(WHAT NEEDS TO BE DONE):
Which lines of the records contain "such"? Collect every one of them.
(Beginning of SOURCE DATA)
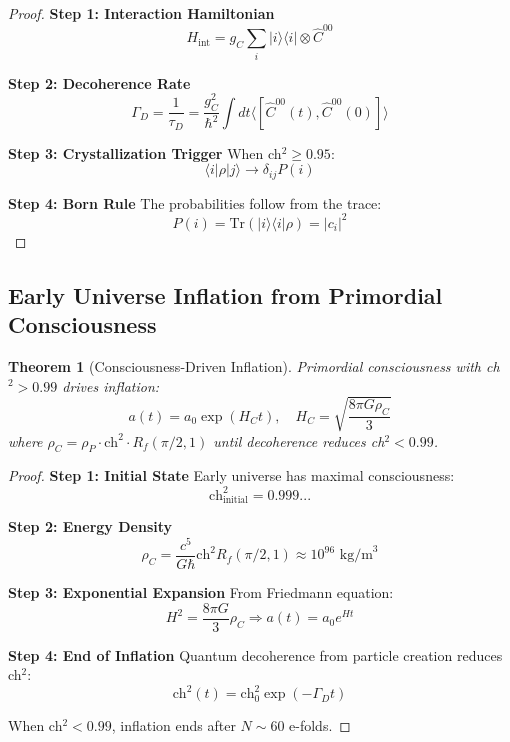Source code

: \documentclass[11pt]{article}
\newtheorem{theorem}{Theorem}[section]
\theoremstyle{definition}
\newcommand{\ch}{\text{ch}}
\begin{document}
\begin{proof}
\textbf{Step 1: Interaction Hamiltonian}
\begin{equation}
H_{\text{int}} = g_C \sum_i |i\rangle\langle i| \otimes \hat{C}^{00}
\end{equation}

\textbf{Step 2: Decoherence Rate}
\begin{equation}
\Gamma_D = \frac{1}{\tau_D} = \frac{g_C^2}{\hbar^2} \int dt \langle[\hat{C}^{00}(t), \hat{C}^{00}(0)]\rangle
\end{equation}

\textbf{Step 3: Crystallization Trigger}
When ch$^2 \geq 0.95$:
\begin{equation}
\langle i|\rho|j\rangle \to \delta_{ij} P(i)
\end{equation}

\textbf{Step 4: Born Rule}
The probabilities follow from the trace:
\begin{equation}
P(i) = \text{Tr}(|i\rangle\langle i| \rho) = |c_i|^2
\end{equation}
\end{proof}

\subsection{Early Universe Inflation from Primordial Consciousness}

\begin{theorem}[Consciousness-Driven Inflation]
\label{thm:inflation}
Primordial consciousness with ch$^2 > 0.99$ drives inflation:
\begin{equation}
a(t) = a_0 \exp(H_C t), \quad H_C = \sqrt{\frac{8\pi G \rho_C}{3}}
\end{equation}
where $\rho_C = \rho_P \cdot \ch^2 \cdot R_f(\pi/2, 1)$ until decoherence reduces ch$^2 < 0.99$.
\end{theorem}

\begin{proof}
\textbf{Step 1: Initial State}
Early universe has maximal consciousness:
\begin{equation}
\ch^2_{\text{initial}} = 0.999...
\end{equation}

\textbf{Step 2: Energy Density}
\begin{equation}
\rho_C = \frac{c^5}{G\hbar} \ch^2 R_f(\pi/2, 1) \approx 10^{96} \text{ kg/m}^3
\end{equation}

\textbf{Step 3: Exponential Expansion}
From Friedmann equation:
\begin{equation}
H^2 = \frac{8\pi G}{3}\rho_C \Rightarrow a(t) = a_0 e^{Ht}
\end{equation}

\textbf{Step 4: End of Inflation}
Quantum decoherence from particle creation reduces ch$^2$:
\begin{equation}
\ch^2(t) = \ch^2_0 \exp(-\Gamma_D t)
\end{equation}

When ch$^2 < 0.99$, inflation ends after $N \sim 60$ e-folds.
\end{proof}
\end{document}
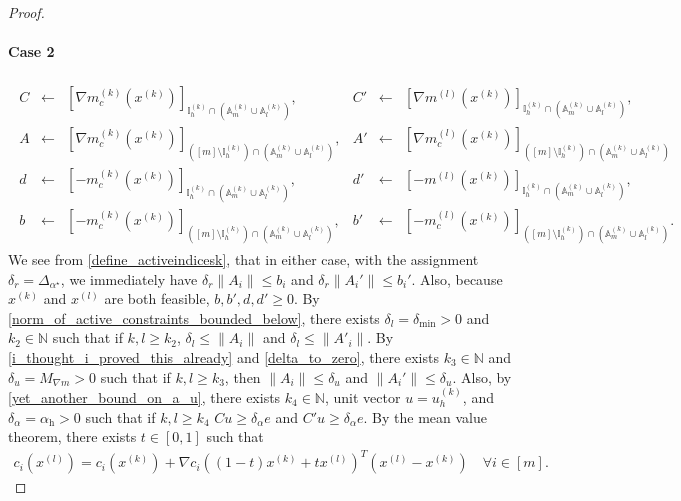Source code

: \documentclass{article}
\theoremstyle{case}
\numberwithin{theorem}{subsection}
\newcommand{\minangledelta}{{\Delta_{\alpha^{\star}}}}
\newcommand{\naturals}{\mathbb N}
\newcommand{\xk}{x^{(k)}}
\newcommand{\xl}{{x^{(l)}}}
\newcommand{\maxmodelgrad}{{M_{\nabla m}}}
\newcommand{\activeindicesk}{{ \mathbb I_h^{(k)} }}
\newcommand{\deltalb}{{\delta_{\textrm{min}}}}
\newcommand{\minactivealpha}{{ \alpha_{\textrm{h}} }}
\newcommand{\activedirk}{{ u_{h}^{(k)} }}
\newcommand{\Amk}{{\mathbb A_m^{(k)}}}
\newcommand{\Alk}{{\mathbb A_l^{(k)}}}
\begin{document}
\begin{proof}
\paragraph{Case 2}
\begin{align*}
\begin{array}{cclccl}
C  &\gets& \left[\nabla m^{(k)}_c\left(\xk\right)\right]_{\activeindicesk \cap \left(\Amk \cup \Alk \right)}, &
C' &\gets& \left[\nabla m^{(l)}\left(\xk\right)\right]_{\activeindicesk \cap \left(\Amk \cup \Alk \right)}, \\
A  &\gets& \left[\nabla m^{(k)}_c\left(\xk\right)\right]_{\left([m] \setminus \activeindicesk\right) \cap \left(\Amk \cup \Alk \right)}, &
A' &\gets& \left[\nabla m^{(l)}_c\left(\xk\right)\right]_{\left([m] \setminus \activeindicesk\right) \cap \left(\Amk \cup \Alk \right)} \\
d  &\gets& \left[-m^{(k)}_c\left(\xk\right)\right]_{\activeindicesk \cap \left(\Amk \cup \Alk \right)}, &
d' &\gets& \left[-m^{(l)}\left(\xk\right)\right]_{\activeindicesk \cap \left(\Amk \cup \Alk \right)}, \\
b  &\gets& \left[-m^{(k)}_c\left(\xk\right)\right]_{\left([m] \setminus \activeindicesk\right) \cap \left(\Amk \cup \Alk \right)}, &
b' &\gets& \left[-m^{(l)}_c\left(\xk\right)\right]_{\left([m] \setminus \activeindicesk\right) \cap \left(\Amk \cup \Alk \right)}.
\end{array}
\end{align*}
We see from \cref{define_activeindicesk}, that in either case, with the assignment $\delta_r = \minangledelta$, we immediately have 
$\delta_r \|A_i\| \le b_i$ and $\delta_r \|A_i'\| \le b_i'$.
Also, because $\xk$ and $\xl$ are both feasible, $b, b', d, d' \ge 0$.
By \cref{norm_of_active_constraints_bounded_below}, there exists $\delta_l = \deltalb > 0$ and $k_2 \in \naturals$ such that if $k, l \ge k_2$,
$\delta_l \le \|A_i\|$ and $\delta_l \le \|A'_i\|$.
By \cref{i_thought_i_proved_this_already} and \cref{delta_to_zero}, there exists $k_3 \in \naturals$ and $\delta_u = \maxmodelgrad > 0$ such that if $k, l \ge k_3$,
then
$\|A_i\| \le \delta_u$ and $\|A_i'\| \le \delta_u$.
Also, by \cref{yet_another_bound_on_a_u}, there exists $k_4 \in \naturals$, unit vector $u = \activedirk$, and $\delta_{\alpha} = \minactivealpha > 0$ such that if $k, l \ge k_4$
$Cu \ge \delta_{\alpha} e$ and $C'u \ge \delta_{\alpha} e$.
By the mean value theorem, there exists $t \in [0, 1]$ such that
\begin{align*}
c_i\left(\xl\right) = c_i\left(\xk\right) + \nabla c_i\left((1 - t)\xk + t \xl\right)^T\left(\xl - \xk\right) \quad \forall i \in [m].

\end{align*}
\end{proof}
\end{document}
(End of SOURCE DATA)
(Beginning of SOURCE DATA)
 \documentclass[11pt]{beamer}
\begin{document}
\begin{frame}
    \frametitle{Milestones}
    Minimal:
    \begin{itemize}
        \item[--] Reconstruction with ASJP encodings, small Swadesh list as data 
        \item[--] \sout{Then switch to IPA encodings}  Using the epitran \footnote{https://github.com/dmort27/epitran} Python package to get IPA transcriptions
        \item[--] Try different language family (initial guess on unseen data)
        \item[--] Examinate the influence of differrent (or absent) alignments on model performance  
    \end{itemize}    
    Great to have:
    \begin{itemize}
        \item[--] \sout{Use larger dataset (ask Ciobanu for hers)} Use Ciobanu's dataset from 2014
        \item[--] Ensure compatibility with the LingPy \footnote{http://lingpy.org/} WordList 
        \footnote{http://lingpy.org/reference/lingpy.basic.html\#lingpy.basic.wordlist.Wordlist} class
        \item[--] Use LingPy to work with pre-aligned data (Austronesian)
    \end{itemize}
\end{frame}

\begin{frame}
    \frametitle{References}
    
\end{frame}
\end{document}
(End of SOURCE DATA)
(Beginning of SOURCE DATA)
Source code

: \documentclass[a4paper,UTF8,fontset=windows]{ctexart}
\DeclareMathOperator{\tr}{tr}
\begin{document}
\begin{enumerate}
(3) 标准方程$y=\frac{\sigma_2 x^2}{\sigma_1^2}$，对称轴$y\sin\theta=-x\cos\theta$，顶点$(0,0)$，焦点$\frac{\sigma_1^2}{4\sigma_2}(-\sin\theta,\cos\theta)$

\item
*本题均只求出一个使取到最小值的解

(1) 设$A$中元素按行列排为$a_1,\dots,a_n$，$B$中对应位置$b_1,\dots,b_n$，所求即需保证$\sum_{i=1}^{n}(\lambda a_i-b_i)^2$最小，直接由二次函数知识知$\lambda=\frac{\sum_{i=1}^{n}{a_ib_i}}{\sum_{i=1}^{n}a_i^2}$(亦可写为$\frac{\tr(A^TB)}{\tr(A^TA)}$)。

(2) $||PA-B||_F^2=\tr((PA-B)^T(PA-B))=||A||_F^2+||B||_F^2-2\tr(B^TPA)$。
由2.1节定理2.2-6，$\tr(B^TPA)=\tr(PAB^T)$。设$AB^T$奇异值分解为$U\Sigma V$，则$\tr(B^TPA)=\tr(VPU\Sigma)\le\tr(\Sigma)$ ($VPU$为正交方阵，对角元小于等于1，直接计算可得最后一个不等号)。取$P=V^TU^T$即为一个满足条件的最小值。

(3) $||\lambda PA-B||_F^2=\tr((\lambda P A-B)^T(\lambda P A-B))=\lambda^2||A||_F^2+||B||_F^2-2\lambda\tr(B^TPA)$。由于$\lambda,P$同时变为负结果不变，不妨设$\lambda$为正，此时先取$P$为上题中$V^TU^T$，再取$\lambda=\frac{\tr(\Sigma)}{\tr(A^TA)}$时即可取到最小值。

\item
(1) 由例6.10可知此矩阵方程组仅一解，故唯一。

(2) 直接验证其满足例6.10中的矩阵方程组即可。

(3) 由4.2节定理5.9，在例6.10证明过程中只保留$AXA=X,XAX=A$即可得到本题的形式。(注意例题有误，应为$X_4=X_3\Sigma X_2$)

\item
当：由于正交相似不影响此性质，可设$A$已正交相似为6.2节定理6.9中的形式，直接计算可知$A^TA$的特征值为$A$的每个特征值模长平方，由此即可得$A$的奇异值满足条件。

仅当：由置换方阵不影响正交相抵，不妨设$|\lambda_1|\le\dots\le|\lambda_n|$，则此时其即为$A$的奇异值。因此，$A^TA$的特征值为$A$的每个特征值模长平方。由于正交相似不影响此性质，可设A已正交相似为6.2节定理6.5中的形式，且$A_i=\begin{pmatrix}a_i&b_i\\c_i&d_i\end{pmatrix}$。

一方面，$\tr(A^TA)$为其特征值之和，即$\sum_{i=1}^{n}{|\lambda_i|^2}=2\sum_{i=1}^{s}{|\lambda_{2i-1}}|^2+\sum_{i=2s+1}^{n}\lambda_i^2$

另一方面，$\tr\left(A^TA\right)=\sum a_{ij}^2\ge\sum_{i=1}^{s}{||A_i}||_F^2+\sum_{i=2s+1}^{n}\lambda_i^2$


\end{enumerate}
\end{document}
(End of SOURCE DATA)
(TASK RESPONSE):
By \cref{norm_of_active_constraints_bounded_below}, there exists $\delta_l = \deltalb > 0$ and $k_2 \in \naturals$ such that if $k, l \ge k_2$,
By \cref{i_thought_i_proved_this_already} and \cref{delta_to_zero}, there exists $k_3 \in \naturals$ and $\delta_u = \maxmodelgrad > 0$ such that if $k, l \ge k_3$,
Also, by \cref{yet_another_bound_on_a_u}, there exists $k_4 \in \naturals$, unit vector $u = \activedirk$, and $\delta_{\alpha} = \minactivealpha > 0$ such that if $k, l \ge k_4$
By the mean value theorem, there exists $t \in [0, 1]$ such that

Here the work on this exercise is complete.